Salté de la silla, corrí por la lujosa moqueta tan deprisa como me lo permitían los tacones de doce centímetros que calzaba y me detuve frente a su mesa.

– He dejado el coche con el encargado del aparcamiento y a Madelaine con el conserje, Miranda -contesté, orgullosa de haber hecho ambas cosas sin haberme cargado el vehículo, el perro o a una servidora.

– ¿Y por qué has hecho eso? -gruñó mientras levantaba la vista del número de Women's Wear Daily por primera vez desde que había entrado-. Te dije claramente que los trajeras al despacho, puesto que las niñas llegarán de un momento a otro para que podamos irnos.

– Pensé que habías dicho que los querías en.,.

– Basta. Los detalles de tu incompetencia no me interesan. Ve a buscar el coche y la perrita. Estaremos listos para marcharnos dentro de quince minutos. ¿Entendido?
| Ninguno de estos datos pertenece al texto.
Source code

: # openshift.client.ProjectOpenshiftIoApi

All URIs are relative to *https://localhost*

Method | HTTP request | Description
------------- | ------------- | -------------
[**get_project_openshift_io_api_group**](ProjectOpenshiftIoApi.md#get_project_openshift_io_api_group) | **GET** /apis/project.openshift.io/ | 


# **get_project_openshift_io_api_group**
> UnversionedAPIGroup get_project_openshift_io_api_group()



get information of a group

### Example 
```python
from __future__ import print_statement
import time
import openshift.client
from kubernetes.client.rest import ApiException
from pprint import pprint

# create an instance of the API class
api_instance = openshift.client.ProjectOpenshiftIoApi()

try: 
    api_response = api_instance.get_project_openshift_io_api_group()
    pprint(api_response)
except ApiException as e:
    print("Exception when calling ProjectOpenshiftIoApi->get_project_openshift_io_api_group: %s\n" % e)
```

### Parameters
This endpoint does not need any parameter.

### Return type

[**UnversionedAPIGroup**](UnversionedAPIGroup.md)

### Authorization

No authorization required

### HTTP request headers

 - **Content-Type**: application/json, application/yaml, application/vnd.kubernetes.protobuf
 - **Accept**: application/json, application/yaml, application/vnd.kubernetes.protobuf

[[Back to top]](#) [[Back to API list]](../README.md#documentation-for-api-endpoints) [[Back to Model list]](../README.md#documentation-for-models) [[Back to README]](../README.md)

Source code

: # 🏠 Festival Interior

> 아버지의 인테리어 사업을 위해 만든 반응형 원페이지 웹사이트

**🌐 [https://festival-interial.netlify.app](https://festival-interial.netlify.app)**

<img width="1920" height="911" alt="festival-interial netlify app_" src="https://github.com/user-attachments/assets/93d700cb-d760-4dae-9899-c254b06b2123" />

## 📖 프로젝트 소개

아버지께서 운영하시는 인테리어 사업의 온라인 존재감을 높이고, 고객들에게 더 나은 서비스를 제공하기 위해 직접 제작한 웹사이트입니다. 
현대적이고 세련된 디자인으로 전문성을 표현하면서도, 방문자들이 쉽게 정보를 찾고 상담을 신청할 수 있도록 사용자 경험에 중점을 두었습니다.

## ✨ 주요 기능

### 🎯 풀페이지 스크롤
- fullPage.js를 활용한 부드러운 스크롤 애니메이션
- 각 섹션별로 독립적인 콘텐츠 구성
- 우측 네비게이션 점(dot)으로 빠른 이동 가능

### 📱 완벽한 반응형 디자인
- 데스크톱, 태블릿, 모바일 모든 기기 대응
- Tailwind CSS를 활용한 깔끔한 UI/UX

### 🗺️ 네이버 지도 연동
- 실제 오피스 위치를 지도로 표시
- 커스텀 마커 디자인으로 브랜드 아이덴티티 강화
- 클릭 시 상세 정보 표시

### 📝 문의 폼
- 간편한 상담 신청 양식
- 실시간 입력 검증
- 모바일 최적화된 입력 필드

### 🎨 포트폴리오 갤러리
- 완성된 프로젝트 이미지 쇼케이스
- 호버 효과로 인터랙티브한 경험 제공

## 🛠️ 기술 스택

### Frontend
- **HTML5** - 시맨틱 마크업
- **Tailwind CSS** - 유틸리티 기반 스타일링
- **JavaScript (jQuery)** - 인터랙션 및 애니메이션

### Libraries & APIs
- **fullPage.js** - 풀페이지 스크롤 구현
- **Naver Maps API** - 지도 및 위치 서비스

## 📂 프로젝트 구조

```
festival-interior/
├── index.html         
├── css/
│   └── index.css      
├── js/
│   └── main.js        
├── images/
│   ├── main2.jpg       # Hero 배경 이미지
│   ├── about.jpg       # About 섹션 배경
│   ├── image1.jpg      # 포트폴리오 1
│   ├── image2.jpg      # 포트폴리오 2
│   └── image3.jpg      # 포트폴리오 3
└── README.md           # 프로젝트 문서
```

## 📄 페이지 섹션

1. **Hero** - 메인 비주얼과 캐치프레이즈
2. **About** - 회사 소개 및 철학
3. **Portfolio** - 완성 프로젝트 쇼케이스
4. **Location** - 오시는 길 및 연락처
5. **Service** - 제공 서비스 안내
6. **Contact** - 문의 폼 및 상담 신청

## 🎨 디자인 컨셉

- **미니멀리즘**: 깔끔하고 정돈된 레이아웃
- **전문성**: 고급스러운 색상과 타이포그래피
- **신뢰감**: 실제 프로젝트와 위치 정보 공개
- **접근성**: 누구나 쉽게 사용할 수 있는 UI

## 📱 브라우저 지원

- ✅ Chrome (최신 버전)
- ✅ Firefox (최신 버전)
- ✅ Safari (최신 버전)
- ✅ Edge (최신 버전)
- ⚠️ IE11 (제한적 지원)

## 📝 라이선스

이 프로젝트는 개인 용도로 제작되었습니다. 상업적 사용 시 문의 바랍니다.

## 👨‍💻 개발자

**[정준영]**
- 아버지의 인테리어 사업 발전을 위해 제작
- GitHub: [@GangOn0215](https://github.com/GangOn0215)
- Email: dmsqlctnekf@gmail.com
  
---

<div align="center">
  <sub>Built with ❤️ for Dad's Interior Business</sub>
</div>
¿Quince minutos? Esa mujer alucinaba. Necesitaba como mínimo un par de minutos para bajar a la calle y subir a un Town Car, otros cuatro para llegar a su edificio y unas tres horas para encontrar a la perrita en su apartamento de dieciocho habitaciones, sacar el inquieto descapotable del aparcamiento y recorrer las veinte manzanas que lo separaban de la oficina.

– Por supuesto, Miranda, quince minutos.